Kim Klement-USA TODAY Sports

In a brief moment of relief from ESPN’s strangely uncomfortable NBA Draft coverage, analyst Jalen Rose delivered a line of insight that should have stuck with the massive Louisville audience that tuned in on Thursday night.

"Positions were just created so a novice can follow the game."

Maybe he oversimplified, but it’s an interesting idea, and it’s true in many ways. In many ways, it’s an idea that even a novice can grasp.

Ask anyone who knows the five positions in basketball, and they’ll tell you that LeBron James is a small forward. Watch James play for a night, especially for the position-less Heat, and you’ll see that he’s not always playing the small forward "position".

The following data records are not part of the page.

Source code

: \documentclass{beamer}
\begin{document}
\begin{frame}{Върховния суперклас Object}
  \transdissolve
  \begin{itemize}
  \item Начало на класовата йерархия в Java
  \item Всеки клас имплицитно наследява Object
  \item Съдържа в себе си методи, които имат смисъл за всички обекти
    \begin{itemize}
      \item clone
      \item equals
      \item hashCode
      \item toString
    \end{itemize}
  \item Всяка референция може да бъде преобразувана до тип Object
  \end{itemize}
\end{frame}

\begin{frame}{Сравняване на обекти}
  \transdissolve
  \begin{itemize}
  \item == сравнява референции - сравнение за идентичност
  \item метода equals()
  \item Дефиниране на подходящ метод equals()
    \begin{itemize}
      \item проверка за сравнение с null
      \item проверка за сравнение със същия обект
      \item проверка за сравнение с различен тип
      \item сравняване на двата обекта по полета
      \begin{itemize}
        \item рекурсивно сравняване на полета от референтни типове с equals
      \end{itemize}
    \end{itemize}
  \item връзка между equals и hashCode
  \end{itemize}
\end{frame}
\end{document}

It was a while after Rose said that simple phrase that Russ Smith was selected by the Philadelphia 76ers and traded to the New Orleans Pelicans, but his astute observation fits Smith to a tee.

During his time at Louisville, Smith was both a "point guard" and a "shooting guard". Maybe the easiest way to put it is that he was always a "scoring guard". Bill Simmons talked about a new breed of "zero guards" on ESPN’s telecast, referencing Russell Westbrook and the fact that while he’s the one who brings the ball up the floor, he’s not the cliché "pure point". Maybe Smith is one of those. It really doesn’t matter.

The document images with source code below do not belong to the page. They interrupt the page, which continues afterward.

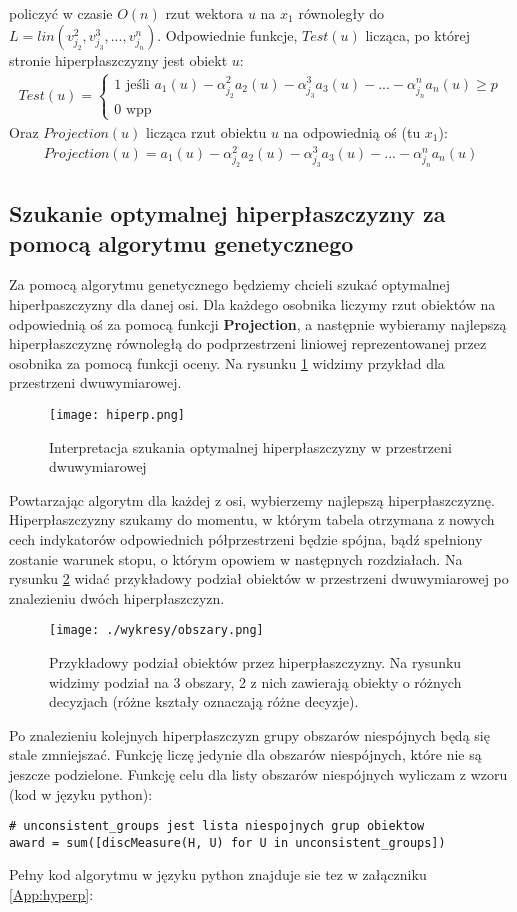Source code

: \documentclass[magisterska]{pracamgr}
\theoremstyle{plain}
\theoremstyle{definition}
\theoremstyle{remark}
\begin{document}
policzyć w czasie $O(n)$ rzut wektora $u$ na $x_1$ równoległy do $L = lin(v_{j_2}^2, v_{j_3}^3, ..., v_{j_n}^n)$. Odpowiednie funkcje, $Test(u)$
licząca, po której stronie hiperpłaszczyzny jest obiekt $u$:
\begin{align*}
 Test(u) = \begin{cases} 1 \text{ jeśli } a_1(u) - \alpha_{j_2}^2 a_2(u) - \alpha_{j_3}^3 a_3(u) - 
 ... - \alpha_{j_n}^n a_n(u) \geq p \\ 0 \text{ wpp } \end{cases}
\end{align*}
Oraz $Projection(u)$ licząca rzut obiektu $u$ na odpowiednią oś (tu $x_1$):
\begin{align*}
 Projection(u) = a_1(u) - \alpha_{j_2}^2 a_2(u) - \alpha_{j_3}^3 a_3(u) - ... - \alpha_{j_n}^n a_n(u)
\end{align*}
\subsection{Szukanie optymalnej hiperpłaszczyzny za pomocą algorytmu genetycznego}
Za pomocą algorytmu genetycznego będziemy chcieli szukać optymalnej hiperłpaszczyzny dla danej osi. Dla każdego osobnika liczymy rzut obiektów na 
odpowiednią oś za pomocą funkcji \textbf{Projection}, a następnie wybieramy najlepszą hiperpłaszczyznę równoległą do podprzestrzeni liniowej 
reprezentowanej przez osobnika za pomocą funkcji oceny. Na rysunku \ref{fig:hiperp} widzimy przykład dla przestrzeni dwuwymiarowej.
\begin{figure}
 \caption{Interpretacja szukania optymalnej hiperpłaszczyzny w przestrzeni dwuwymiarowej}\label{fig:hiperp}
 \texttt{[image: hiperp.png]}
\end{figure}
Powtarzając algorytm dla każdej z osi,
wybierzemy najlepszą hiperpłaszczyznę. Hiperpłaszczyzny szukamy do momentu, w którym tabela otrzymana z nowych cech indykatorów odpowiednich 
półprzestrzeni będzie spójna, bądź spełniony zostanie warunek stopu, o którym opowiem w następnych rozdziałach. Na rysunku \ref{fig:obszary}
widać przykładowy podział obiektów w przestrzeni dwuwymiarowej po znalezieniu dwóch hiperpłaszczyzn.
\begin{figure}
 \caption{Przykładowy podział obiektów przez hiperpłaszczyzny. Na rysunku widzimy podział na 3 obszary, 2 z nich zawierają obiekty
 o różnych decyzjach (różne kształy oznaczają różne decyzje).}\label{fig:obszary}
 \texttt{[image: ./wykresy/obszary.png]}
\end{figure}
Po znalezieniu kolejnych hiperpłaszczyzn grupy obszarów niespójnych będą się stale zmniejszać. Funkcję liczę jedynie dla obszarów
niespójnych, które nie są jeszcze podzielone. Funkcję celu dla listy obszarów niespójnych wyliczam z wzoru (kod w języku python):
\begin{lstlisting}
# unconsistent_groups jest lista niespojnych grup obiektow
award = sum([discMeasure(H, U) for U in unconsistent_groups])
\end{lstlisting}
Pełny kod algorytmu w języku python znajduje sie tez w załączniku \ref{App:hyperp}:
    
\end{document}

Smith has heard everything that’s wrong with him over and over again. He’s too small, he’s not a "true point guard", he’s too slight of build and his decision-making can be too reckless. Defensively, he’s a product of a system that’s highly successful in college but doesn’t happen in the NBA. There’s more, but that’s the gist.

All of these allegations aren’t wrong. Smith is a bit diminutive in NBA terms, his decision-making with the ball in his hands has made most that have watched him scratch their heads occasionally, and you rarely see a defensive scheme in the NBA that presses as a whole team and as regularly as Pitino’s teams famously do.

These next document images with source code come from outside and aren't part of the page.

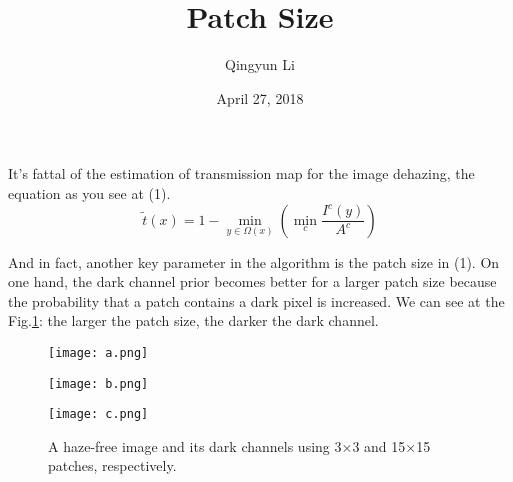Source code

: \documentclass{article}
\author{Qingyun Li}
\date{April 27, 2018}
\title{Patch Size}
\begin{document}
\maketitle
 \par It's fattal of the estimation of transmission map for the image dehazing, the equation as you see at (1).
 \begin{equation}
\tilde{t}(x)=1-\min\limits_{y\in\Omega(x)}(\min\limits_{c}\frac{I^{c}(y)}{A^c})
\end{equation}
\par And in fact, another key parameter in the algorithm is the patch size in (1). On one hand, the dark channel prior becomes better for a larger patch size because the probability that a patch contains a dark pixel is increased. We can see at the Fig.\ref{patch size}: the larger the patch size, the darker the dark channel.
\begin{figure}[htbp]
\begin{minipage}{0.3\linewidth}
\texttt{[image: a.png]}\\
\label{fig:side:a} 
\end{minipage}
\hfill
\begin{minipage}{0.3\linewidth}
\texttt{[image: b.png]}\\
\label{fig:side:b}
\end{minipage} 
\hfill
\begin{minipage}{0.3\linewidth}
\texttt{[image: c.png]}\\
\label{fig:side:c} 
\end{minipage}
\caption{A haze-free image and its dark channels using 3×3 and 15×15 patches, respectively.} \label{patch size}
\end{figure}
\end{document}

But since all of the measuring and evaluating is meaningless post-draft, it’s time to talk about how Russ Smith fits in the NBA, because he’s there now. We’ll start with the basics.

The five listed guards on New Orleans’ roster are Eric Gordon, Jrue Holiday, Austin Rivers, Anthony Morrow and Brian Roberts. Roberts is a restricted free agent that the Pelicans apparently haven’t made a decision on yet, and Morrow has told the team he’s going to opt out of his contract, leaving plenty of room for Smith.

Gordon and Holiday are the obvious starting battery in the backcourt, and they probably aren't going anywhere. The Pelicans traded a hefty package for Holiday and got a good season from him in 2013-14, and Gordon’s contract is massive. But Smith at least sounds like a much more palatable bench option than Austin Rivers’ boring 40.5 shooting percentage and sub-optimal 63.6 free throw percentage.

For those that got the privilege to watch Rivers come off the bench last season against the Cleveland Cavaliers (me, twice), it was uninspiring on the whole (offense, defense, et al.). It was so uninspiring that he may not even be in Smith’s way on the roster when the new NBA season starts in October.

So now that Smith has a very real chance of being a change-of-pace player off of the New Orleans bench, we can talk about all of the things he does well. He’s a pesky on-ball defender, he’s a dynamic scorer with ever-improving shooting ability, and he’s a lightning-quick athlete with tricky handles.

If you heard the above description without watching tape or seeing how Smith’s stature measures up, you’d say that’s exactly what every team wants coming off the bench. He’s a shot of energy that can create easy baskets (they may look hard at times if we’re talking about Smith specifically, but alas), annoy opposing guards and hustle.

Hustle is one of Smith’s most valuable intangibles, which is the last piece of his puzzle that those of us in Louisville have witnessed in more ways than one. We’ve all heard the story. To say he was lightly recruited is an understatement, he nearly left the Cardinals early in his career at Louisville, and he overcame all of those obstacles to become a national champion and an All-American.

He turned into a coachable star that just wanted to do the right things. He sought the advice of decision-makers and improved whatever they said needed improvement. He won at the college level as a role-player and a leader. He did everything he could possibly do, and he was the 47th name called in Brooklyn on Thursday.

Given his career to date, why would it be any different?

Russ Smith has been doubted every step of the way. He’s been overlooked and discounted, but he’s made it all work so far and has surpassed expectations by leaps and bounds. From a two-star recruit to a second round pick, he’s ready to do it all again.

Bill Simmons' summary of Smith? A winner.

Jalen Rose’s (probably)? A "guard".

Louisville’s? A legend.

Conventional wisdom’s?

Someone we probably shouldn’t bet against.